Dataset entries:
►
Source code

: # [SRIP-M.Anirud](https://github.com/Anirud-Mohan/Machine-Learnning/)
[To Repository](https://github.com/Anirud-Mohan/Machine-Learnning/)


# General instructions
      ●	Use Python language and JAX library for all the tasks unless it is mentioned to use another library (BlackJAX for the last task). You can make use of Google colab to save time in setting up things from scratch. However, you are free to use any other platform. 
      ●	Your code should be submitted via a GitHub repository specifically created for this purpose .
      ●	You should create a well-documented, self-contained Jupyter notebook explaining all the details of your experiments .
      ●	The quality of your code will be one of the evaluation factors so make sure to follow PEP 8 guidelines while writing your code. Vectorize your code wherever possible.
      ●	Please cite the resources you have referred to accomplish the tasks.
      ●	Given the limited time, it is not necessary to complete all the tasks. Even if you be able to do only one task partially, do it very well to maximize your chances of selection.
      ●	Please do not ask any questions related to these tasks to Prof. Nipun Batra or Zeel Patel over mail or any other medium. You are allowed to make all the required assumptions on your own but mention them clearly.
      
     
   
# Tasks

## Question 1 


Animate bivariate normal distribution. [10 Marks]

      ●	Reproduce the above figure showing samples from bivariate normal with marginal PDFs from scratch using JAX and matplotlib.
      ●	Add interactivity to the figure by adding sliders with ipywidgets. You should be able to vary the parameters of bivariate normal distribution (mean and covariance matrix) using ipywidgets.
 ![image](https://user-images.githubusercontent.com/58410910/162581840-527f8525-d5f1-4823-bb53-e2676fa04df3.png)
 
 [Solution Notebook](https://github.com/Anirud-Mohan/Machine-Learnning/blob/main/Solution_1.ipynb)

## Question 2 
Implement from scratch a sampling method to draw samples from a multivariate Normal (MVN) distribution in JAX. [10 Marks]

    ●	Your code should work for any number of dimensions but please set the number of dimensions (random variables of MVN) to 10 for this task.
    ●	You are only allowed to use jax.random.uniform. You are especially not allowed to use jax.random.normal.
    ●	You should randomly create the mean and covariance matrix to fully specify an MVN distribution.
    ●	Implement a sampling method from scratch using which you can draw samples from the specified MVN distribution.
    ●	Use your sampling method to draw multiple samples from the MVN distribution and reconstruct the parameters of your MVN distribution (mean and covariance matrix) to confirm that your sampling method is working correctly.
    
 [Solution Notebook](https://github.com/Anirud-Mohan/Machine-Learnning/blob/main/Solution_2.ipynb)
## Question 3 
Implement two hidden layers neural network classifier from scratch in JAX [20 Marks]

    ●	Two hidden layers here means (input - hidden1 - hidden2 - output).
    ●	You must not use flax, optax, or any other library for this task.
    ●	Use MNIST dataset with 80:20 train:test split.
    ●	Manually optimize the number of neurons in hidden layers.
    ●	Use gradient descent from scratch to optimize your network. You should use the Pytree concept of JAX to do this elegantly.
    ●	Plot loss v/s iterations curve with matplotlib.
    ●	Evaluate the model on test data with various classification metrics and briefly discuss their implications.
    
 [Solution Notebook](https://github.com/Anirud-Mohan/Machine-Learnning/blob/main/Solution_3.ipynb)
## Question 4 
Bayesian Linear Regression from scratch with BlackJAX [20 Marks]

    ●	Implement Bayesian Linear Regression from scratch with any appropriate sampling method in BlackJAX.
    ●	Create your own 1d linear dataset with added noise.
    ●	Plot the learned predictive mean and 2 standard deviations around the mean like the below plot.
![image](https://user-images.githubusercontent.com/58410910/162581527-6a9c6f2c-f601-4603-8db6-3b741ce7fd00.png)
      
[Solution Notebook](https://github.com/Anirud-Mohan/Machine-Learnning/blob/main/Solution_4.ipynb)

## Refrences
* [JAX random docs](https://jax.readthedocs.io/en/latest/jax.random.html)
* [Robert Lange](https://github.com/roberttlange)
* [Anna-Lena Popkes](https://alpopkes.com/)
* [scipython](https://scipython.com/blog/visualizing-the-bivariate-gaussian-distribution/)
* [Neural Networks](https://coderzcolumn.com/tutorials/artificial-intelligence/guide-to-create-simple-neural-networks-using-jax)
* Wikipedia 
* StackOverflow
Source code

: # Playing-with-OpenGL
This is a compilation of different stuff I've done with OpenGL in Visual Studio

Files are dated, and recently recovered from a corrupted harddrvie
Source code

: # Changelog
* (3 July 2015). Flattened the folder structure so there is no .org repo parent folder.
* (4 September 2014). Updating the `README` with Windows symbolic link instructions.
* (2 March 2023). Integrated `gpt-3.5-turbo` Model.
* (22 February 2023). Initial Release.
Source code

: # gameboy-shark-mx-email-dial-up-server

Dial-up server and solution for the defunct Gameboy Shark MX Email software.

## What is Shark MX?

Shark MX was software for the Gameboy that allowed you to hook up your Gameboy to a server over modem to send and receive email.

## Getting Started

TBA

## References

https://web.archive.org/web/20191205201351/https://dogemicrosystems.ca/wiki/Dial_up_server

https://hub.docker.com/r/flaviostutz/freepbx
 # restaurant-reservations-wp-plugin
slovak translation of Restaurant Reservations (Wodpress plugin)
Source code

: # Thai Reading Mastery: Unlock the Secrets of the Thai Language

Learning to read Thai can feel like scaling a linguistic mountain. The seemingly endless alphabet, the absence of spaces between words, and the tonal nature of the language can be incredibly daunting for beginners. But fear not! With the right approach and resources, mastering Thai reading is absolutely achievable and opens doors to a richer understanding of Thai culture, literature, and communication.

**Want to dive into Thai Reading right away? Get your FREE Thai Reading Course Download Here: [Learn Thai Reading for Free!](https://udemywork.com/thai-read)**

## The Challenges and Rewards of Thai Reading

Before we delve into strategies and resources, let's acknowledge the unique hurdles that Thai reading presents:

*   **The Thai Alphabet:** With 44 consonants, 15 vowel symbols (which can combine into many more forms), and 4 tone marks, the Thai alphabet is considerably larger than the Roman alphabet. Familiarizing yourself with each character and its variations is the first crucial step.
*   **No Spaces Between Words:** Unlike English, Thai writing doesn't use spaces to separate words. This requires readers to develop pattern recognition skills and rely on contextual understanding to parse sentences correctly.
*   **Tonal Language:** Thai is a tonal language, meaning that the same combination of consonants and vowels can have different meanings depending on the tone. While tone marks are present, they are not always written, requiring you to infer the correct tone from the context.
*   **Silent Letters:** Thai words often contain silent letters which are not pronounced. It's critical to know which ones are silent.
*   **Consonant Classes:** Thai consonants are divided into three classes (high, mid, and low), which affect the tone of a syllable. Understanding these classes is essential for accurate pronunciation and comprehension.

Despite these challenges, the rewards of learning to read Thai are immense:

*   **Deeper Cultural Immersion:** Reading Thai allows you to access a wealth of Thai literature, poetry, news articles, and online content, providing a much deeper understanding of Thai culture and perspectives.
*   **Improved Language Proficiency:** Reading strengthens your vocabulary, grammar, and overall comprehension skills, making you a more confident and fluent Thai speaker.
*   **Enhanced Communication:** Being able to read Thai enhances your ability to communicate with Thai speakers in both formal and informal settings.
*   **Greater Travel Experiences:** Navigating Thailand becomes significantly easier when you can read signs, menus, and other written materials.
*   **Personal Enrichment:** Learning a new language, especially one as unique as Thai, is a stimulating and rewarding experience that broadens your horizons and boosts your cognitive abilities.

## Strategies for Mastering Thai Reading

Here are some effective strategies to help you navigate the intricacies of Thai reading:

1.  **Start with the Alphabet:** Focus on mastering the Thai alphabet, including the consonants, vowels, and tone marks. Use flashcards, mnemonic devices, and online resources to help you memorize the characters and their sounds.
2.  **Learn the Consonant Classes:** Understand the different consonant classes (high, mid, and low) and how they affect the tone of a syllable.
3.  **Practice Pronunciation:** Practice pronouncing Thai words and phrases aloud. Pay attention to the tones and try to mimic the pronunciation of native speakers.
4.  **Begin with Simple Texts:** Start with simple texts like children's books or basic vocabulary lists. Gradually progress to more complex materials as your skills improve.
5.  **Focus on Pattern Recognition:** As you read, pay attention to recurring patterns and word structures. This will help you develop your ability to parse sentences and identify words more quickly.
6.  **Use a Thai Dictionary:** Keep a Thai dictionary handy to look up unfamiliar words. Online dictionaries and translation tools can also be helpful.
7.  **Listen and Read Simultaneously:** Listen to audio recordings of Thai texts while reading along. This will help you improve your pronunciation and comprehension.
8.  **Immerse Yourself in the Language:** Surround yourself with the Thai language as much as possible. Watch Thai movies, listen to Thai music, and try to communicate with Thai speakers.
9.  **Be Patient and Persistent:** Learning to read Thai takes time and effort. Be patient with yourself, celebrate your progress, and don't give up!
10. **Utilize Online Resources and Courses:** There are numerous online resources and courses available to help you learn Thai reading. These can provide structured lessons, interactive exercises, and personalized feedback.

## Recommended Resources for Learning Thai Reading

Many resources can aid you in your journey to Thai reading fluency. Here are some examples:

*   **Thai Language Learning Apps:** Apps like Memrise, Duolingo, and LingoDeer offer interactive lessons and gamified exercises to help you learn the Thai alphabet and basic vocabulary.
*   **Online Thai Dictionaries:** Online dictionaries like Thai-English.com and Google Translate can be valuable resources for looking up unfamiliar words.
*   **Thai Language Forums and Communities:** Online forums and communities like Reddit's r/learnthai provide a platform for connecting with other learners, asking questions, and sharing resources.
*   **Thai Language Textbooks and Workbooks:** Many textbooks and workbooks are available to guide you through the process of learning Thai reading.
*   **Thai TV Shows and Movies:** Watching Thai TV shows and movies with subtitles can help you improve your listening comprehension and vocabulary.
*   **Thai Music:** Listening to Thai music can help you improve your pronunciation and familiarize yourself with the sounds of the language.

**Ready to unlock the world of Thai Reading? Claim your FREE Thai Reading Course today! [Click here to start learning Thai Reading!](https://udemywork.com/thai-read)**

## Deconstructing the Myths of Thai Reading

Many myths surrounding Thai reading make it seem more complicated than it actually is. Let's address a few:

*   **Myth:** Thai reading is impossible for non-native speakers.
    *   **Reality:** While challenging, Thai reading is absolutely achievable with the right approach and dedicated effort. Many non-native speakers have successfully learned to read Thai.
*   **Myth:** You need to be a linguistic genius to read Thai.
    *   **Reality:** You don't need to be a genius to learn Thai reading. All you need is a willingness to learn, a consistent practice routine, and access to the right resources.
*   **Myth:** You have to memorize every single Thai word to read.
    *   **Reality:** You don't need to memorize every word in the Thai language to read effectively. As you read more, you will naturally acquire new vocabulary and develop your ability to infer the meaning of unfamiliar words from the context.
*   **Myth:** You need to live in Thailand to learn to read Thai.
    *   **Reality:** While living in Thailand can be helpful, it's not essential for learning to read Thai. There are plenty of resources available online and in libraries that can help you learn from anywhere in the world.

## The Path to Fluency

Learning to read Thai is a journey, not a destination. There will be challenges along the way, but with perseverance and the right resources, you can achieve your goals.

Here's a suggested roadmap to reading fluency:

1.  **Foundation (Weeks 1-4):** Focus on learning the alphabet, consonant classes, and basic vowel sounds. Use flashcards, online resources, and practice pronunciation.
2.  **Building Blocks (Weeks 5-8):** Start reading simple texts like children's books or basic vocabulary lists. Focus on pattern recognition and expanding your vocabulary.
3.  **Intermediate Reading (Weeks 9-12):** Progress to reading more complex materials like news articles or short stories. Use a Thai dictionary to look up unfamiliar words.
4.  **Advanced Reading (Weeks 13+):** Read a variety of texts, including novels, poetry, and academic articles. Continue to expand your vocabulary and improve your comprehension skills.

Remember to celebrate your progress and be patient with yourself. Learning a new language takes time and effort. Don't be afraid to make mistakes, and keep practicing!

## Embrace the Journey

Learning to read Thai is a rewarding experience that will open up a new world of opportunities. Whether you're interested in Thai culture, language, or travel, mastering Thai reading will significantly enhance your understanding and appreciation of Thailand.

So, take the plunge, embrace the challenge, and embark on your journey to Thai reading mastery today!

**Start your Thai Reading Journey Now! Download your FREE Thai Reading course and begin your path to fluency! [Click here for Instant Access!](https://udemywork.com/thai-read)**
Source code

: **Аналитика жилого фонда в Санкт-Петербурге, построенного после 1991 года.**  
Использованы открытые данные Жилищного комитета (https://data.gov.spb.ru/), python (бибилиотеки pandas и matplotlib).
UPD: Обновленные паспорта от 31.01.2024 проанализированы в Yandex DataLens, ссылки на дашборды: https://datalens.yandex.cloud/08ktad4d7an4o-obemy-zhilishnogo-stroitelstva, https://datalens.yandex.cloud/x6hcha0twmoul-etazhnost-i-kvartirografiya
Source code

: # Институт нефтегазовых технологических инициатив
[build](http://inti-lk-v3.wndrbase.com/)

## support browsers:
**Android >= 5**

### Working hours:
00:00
◄
In the entries above, find the line with "is working correctly." and the line with "in hidden layers.", then restate word for word both of them and every line between, with nothing more.

    ●	Use your sampling method to draw multiple samples from the MVN distribution and reconstruct the parameters of your MVN distribution (mean and covariance matrix) to confirm that your sampling method is working correctly.
    
 [Solution Notebook](https://github.com/Anirud-Mohan/Machine-Learnning/blob/main/Solution_2.ipynb)
## Question 3 
Implement two hidden layers neural network classifier from scratch in JAX [20 Marks]

    ●	Two hidden layers here means (input - hidden1 - hidden2 - output).
    ●	You must not use flax, optax, or any other library for this task.
    ●	Use MNIST dataset with 80:20 train:test split.
    ●	Manually optimize the number of neurons in hidden layers.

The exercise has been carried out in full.